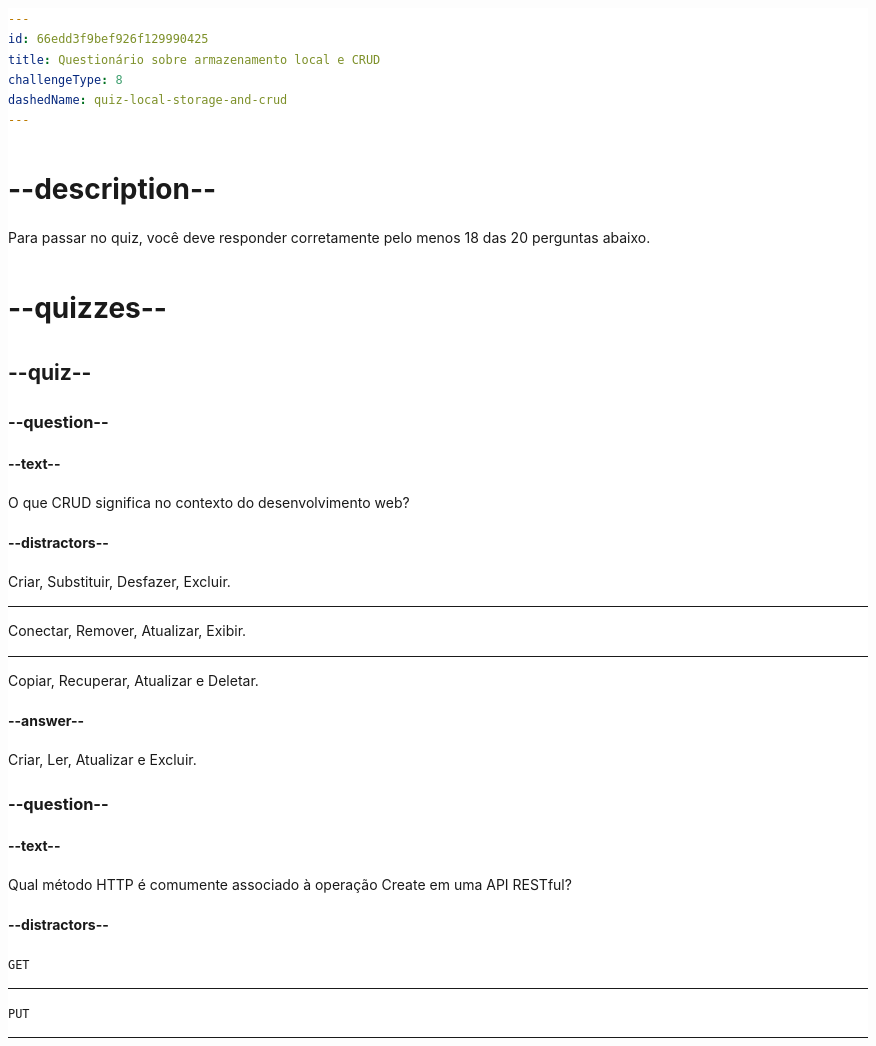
 ```yaml
---
id: 66edd3f9bef926f129990425
title: Questionário sobre armazenamento local e CRUD
challengeType: 8
dashedName: quiz-local-storage-and-crud
---
```


# --description--

Para passar no quiz, você deve responder corretamente pelo menos 18 das 20 perguntas abaixo.

# --quizzes--

## --quiz--

### --question--

#### --text--

O que CRUD significa no contexto do desenvolvimento web?

#### --distractors--

Criar, Substituir, Desfazer, Excluir.

---

Conectar, Remover, Atualizar, Exibir.

---

Copiar, Recuperar, Atualizar e Deletar.

#### --answer--

Criar, Ler, Atualizar e Excluir.

### --question--

#### --text--

Qual método HTTP é comumente associado à operação Create em uma API RESTful?

#### --distractors--

`GET`

---

`PUT`

---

***

# Problem details
Pick out every line of the listing containing the word "Atualizar", and show those lines.

# Answer to this exercise
Conectar, Remover, Atualizar, Exibir.
Copiar, Recuperar, Atualizar e Deletar.
Criar, Ler, Atualizar e Excluir.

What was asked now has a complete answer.